What to work on: Reproduce the entries shown below only from the line with "The constant here is stronger than" down to the line with "a reflection extension", keeping both end lines and copying each one exactly.

Dataset:
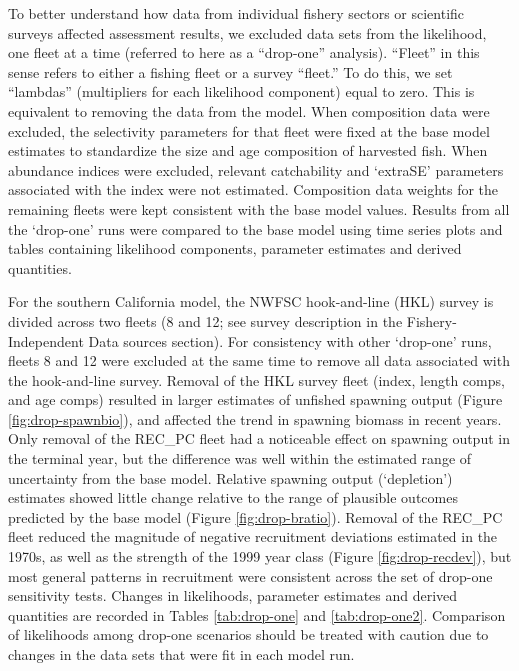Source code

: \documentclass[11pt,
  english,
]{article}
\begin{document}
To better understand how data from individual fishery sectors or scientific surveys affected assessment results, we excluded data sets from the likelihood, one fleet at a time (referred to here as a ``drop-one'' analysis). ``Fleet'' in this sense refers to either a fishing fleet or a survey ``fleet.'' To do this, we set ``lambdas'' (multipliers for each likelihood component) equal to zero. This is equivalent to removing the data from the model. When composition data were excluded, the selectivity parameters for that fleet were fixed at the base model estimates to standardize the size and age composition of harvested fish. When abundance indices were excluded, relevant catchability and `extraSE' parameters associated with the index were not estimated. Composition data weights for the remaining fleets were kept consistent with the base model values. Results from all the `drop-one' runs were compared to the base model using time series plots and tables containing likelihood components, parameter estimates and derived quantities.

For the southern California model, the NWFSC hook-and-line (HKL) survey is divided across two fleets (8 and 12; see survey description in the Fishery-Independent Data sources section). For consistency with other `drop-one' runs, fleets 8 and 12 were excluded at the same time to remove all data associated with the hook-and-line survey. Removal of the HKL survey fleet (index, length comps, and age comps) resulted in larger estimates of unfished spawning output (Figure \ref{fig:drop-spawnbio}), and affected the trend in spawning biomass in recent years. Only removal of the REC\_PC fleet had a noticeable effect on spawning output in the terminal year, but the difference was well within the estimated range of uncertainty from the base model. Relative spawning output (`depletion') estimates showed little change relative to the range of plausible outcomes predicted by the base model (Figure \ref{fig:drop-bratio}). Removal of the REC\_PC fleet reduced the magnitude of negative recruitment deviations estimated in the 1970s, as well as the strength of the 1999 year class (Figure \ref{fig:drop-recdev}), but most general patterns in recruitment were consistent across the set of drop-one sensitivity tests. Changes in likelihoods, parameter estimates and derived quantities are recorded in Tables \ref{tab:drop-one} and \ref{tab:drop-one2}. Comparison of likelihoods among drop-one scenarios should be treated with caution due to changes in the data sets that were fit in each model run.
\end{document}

---

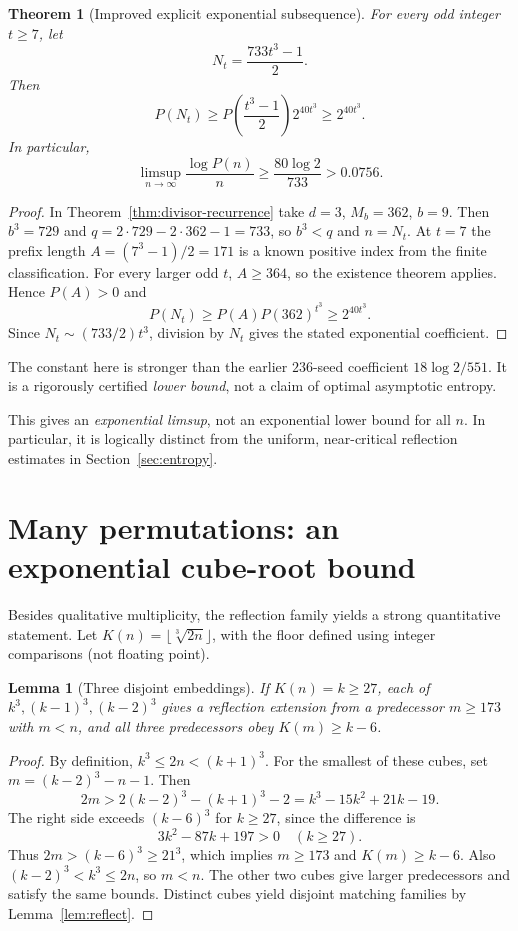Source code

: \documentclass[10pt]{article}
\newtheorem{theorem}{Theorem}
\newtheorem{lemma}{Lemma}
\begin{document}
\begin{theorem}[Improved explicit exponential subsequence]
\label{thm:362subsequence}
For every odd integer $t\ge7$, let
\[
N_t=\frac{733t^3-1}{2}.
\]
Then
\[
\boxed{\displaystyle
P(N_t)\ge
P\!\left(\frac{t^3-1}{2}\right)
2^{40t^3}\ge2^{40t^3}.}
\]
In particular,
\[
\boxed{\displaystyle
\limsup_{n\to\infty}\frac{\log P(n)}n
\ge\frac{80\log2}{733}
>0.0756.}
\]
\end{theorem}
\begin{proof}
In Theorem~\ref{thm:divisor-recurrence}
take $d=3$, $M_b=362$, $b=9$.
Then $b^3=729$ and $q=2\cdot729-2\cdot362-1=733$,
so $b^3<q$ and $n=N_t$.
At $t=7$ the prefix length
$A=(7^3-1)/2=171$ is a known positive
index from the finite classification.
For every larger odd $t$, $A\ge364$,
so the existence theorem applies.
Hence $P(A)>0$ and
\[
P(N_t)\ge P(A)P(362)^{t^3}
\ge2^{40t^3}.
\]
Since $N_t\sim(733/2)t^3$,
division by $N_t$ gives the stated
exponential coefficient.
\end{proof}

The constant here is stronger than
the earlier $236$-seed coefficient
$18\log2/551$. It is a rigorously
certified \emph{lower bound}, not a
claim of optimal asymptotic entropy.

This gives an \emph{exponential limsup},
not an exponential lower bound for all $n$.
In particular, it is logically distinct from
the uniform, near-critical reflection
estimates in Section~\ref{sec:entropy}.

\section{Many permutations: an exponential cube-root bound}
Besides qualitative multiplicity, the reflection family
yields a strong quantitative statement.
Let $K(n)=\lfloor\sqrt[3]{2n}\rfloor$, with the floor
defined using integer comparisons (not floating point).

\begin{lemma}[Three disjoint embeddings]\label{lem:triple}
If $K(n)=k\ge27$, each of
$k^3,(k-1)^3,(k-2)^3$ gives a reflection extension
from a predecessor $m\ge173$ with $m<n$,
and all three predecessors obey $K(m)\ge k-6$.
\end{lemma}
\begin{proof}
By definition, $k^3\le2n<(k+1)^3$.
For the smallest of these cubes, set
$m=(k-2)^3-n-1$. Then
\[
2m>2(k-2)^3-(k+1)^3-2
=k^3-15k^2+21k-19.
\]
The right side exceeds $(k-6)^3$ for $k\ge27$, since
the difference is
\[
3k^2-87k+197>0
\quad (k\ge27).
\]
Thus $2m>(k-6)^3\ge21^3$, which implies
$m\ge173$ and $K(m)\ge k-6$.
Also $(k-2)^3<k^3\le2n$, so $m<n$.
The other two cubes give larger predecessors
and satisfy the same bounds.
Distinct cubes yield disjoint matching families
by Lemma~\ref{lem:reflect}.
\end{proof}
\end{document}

Output below:
The constant here is stronger than
the earlier $236$-seed coefficient
$18\log2/551$. It is a rigorously
certified \emph{lower bound}, not a
claim of optimal asymptotic entropy.

This gives an \emph{exponential limsup},
not an exponential lower bound for all $n$.
In particular, it is logically distinct from
the uniform, near-critical reflection
estimates in Section~\ref{sec:entropy}.

\section{Many permutations: an exponential cube-root bound}
Besides qualitative multiplicity, the reflection family
yields a strong quantitative statement.
Let $K(n)=\lfloor\sqrt[3]{2n}\rfloor$, with the floor
defined using integer comparisons (not floating point).

\begin{lemma}[Three disjoint embeddings]\label{lem:triple}
If $K(n)=k\ge27$, each of
$k^3,(k-1)^3,(k-2)^3$ gives a reflection extension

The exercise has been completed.